Tissue bioadhesives are fast gaining popularity as an alternative or adjuvant to surgical wound closure in ophthalmology. The newer techniques of applications of tissue adhesives using tissue scaffolds have enhanced their use in various clinical conditions.14,15,54–56,60 The different properties of cyanoacrylate derivatives and fibrin adhesives make them suitable for various indications. However, there is a growing need for new bioadhesives with better biocompatibility and greater bonding strength, which also provide rapid sealing.

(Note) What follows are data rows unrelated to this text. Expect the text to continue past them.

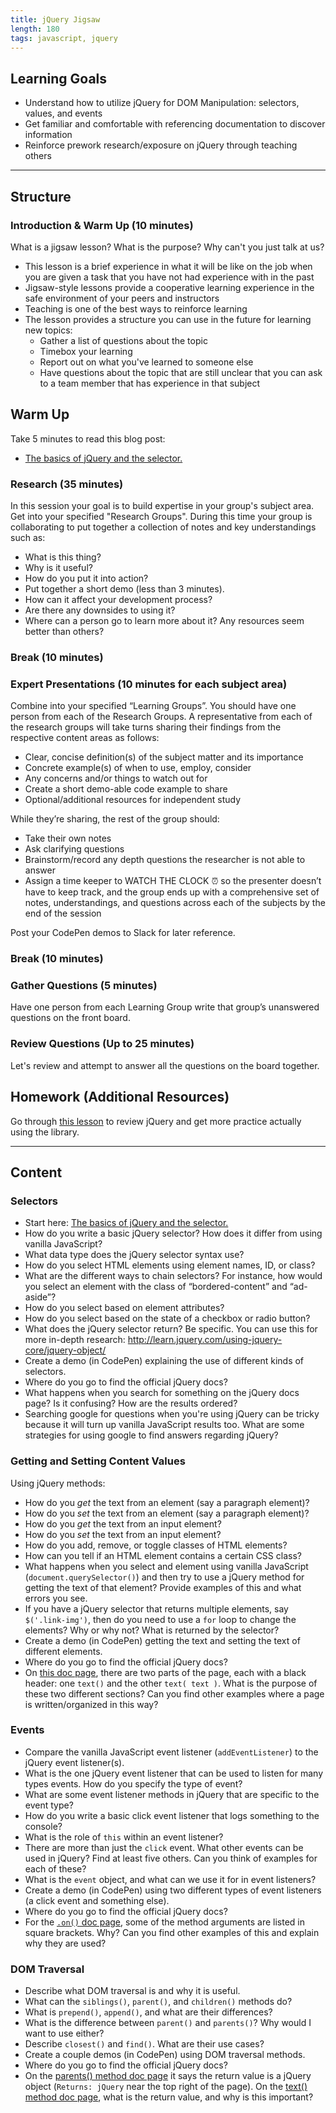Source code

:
 ```yaml
---
title: jQuery Jigsaw
length: 180
tags: javascript, jquery
---
```


## Learning Goals

* Understand how to utilize jQuery for DOM Manipulation: selectors, values, and events
* Get familiar and comfortable with referencing documentation to discover information
* Reinforce prework research/exposure on jQuery through teaching others

***

## Structure

### Introduction & Warm Up (10 minutes)

What is a jigsaw lesson? What is the purpose? Why can't you just talk at us?

* This lesson is a brief experience in what it will be like on the job when you are given a task that you have not had experience with in the past
* Jigsaw-style lessons provide a cooperative learning experience in the safe environment of your peers and instructors
* Teaching is one of the best ways to reinforce learning
* The lesson provides a structure you can use in the future for learning new topics:
  * Gather a list of questions about the topic
  * Timebox your learning
  * Report out on what you've learned to someone else
  * Have questions about the topic that are still unclear that you can ask to a team member that has experience in that subject

## Warm Up

Take 5 minutes to read this blog post:

* [The basics of jQuery and the selector.](https://medium.com/@jaeger.rob/jquery-selectors-the-absolute-basics-d781500c722c#.q6q4j61fj)

### Research (35 minutes)

In this session your goal is to build expertise in your group's subject area. Get into your specified "Research Groups". During this time your group is collaborating to put together a collection of notes and key understandings such as:

* What is this thing?
* Why is it useful?
* How do you put it into action?
* Put together a short demo (less than 3 minutes).
* How can it affect your development process?
* Are there any downsides to using it?
* Where can a person go to learn more about it? Any resources seem better than others?

### Break (10 minutes)

### Expert Presentations (10 minutes for each subject area)

Combine into your specified “Learning Groups”. You should have one person from each of the Research Groups. A representative from each of the research groups will take turns sharing their findings from the respective content areas as follows:

* Clear, concise definition(s) of the subject matter and its importance
* Concrete example(s) of when to use, employ, consider
* Any concerns and/or things to watch out for
* Create a short demo-able code example to share
* Optional/additional resources for independent study

While they’re sharing, the rest of the group should:

* Take their own notes
* Ask clarifying questions
* Brainstorm/record any depth questions the researcher is not able to answer
* Assign a time keeper to WATCH THE CLOCK :alarm_clock: so the presenter doesn’t have to keep track, and the group ends up with a comprehensive set of notes, understandings, and questions across each of the subjects by the end of the session

Post your CodePen demos to Slack for later reference.

### Break (10 minutes)

### Gather Questions (5 minutes)

Have one person from each Learning Group write that group’s unanswered questions on the front board.

### Review Questions (Up to 25 minutes)

Let's review and attempt to answer all the questions on the board together.

## Homework (Additional Resources)

Go through [this lesson](http://frontend.turing.edu/lessons/module-1/introduction-to-jquery.html) to review jQuery and get more practice actually using the library.

***

## Content

### Selectors

* Start here: [The basics of jQuery and the selector.](https://medium.com/@jaeger.rob/jquery-selectors-the-absolute-basics-d781500c722c#.q6q4j61fj)
* How do you write a basic jQuery selector? How does it differ from using vanilla JavaScript?
* What data type does the jQuery selector syntax use?
* How do you select HTML elements using element names, ID, or class?
* What are the different ways to chain selectors? For instance, how would you select an element with the class of “bordered-content” and “ad-aside”?
* How do you select based on element attributes?
* How do you select based on the state of a checkbox or radio button?
* What does the jQuery selector return? Be specific. You can use this for more in-depth research: http://learn.jquery.com/using-jquery-core/jquery-object/
* Create a demo (in CodePen) explaining the use of different kinds of selectors.
* Where do you go to find the official jQuery docs?
* What happens when you search for something on the jQuery docs page? Is it confusing? How are the results ordered?
* Searching google for questions when you're using jQuery can be tricky because it will turn up vanilla JavaScript results too. What are some strategies for using google to find answers regarding jQuery?

### Getting and Setting Content Values

Using jQuery methods:

* How do you _get_ the text from an element (say a paragraph element)?
* How do you _set_ the text from an element (say a paragraph element)?
* How do you _get_ the text from an input element?
* How do you _set_ the text from an input element?
* How do you add, remove, or toggle classes of HTML elements?
* How can you tell if an HTML element contains a certain CSS class?
* What happens when you select and element using vanilla JavaScript (`document.querySelector()`) and then try to use a jQuery method for getting the text of that element? Provide examples of this and what errors you see.
* If you have a jQuery selector that returns multiple elements, say `$('.link-img')`, then do you need to use a `for` loop to change the elements? Why or why not? What is returned by the selector?
* Create a demo (in CodePen) getting the text and setting the text of different elements.
* Where do you go to find the official jQuery docs?
* On [this doc page](http://api.jquery.com/text/), there are two parts of the page, each with a black header: one `text()` and the other `text( text )`. What is the purpose of these two different sections? Can you find other examples where a page is written/organized in this way?


### Events

* Compare the vanilla JavaScript event listener (`addEventListener`) to the jQuery event listener(s).
* What is the one jQuery event listener that can be used to listen for many types events. How do you specify the type of event?
* What are some event listener methods in jQuery that are specific to the event type?
* How do you write a basic click event listener that logs something to the console?
* What is the role of `this` within an event listener?
* There are more than just the `click` event. What other events can be used in jQuery? Find at least five others. Can you think of examples for each of these?
* What is the `event` object, and what can we use it for in event listeners?
* Create a demo (in CodePen) using two different types of event listeners (a click event and something else).
* Where do you go to find the official jQuery docs?
* For the [`.on()` doc page](http://api.jquery.com/on/), some of the method arguments are listed in square brackets. Why? Can you find other examples of this and explain why they are used?

### DOM Traversal

* Describe what DOM traversal is and why it is useful.
* What can the `siblings()`, `parent()`, and `children()` methods do?
* What is `prepend()`, `append()`, and what are their differences?
* What is the difference between `parent()` and `parents()`? Why would I want to use either?
* Describe `closest()` and `find()`. What are their use cases?
* Create a couple demos (in CodePen) using DOM traversal methods.
* Where do you go to find the official jQuery docs?
* On the [parents() method doc page](https://api.jquery.com/parents/) it says the return value is a jQuery object (`Returns: jQuery` near the top right of the page). On the [text() method doc page](http://api.jquery.com/text/), what is the return value, and why is this important?
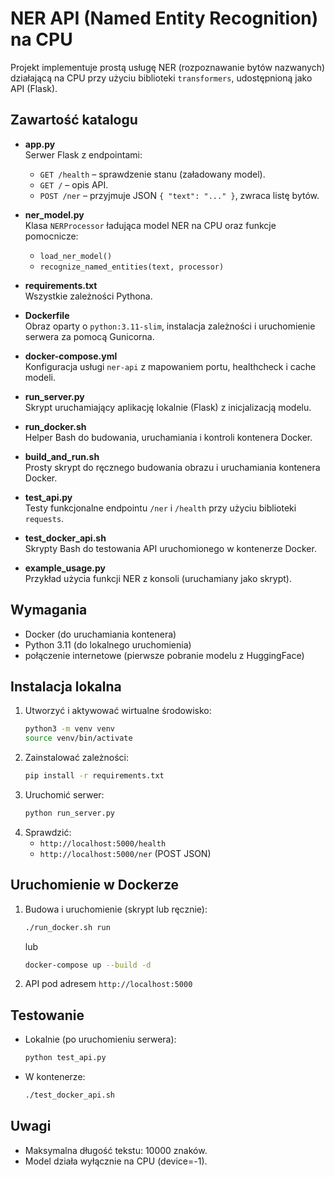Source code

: # NER API (Named Entity Recognition) na CPU

Projekt implementuje prostą usługę NER (rozpoznawanie bytów nazwanych) działającą na CPU przy użyciu biblioteki `transformers`, udostępnioną jako API (Flask).

## Zawartość katalogu

- **app.py**  
  Serwer Flask z endpointami:
  - `GET /health` – sprawdzenie stanu (załadowany model).  
  - `GET /` – opis API.  
  - `POST /ner` – przyjmuje JSON `{ "text": "..." }`, zwraca listę bytów.

- **ner_model.py**  
  Klasa `NERProcessor` ładująca model NER na CPU oraz funkcje pomocnicze:
  - `load_ner_model()`  
  - `recognize_named_entities(text, processor)`

- **requirements.txt**  
  Wszystkie zależności Pythona.

- **Dockerfile**  
  Obraz oparty o `python:3.11-slim`, instalacja zależności i uruchomienie serwera za pomocą Gunicorna.

- **docker-compose.yml**  
  Konfiguracja usługi `ner-api` z mapowaniem portu, healthcheck i cache modeli.

- **run_server.py**  
  Skrypt uruchamiający aplikację lokalnie (Flask) z inicjalizacją modelu.

- **run_docker.sh**  
  Helper Bash do budowania, uruchamiania i kontroli kontenera Docker.

- **build_and_run.sh**  
  Prosty skrypt do ręcznego budowania obrazu i uruchamiania kontenera Docker.

- **test_api.py**  
  Testy funkcjonalne endpointu `/ner` i `/health` przy użyciu biblioteki `requests`.

- **test_docker_api.sh**  
  Skrypty Bash do testowania API uruchomionego w kontenerze Docker.

- **example_usage.py**  
  Przykład użycia funkcji NER z konsoli (uruchamiany jako skrypt).

## Wymagania

- Docker (do uruchamiania kontenera)
- Python 3.11 (do lokalnego uruchomienia)
- połączenie internetowe (pierwsze pobranie modelu z HuggingFace)

## Instalacja lokalna

1. Utworzyć i aktywować wirtualne środowisko:
   ```bash
   python3 -m venv venv
   source venv/bin/activate
   ```
2. Zainstalować zależności:
   ```bash
   pip install -r requirements.txt
   ```
3. Uruchomić serwer:
   ```bash
   python run_server.py
   ```
4. Sprawdzić:
   - `http://localhost:5000/health`
   - `http://localhost:5000/ner` (POST JSON)

## Uruchomienie w Dockerze

1. Budowa i uruchomienie (skrypt lub ręcznie):
   ```bash
   ./run_docker.sh run
   ```
   lub
   ```bash
   docker-compose up --build -d
   ```
2. API pod adresem `http://localhost:5000`

## Testowanie

- Lokalnie (po uruchomieniu serwera):
  ```bash
  python test_api.py
  ```
- W kontenerze:
  ```bash
  ./test_docker_api.sh
  ```

## Uwagi

- Maksymalna długość tekstu: 10000 znaków.
- Model działa wyłącznie na CPU (device=-1).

A number of newer adhesives are currently under research,61,62 and long-term clinical trials are required to establish their efficacy in the management of corneal perforations.

Ethical Approval

This manuscript is a review article, compiling information on already published studies, hence this study is exempted from ethical approval.


There is no funding to report.


The authors report no conflicts of interest in this work.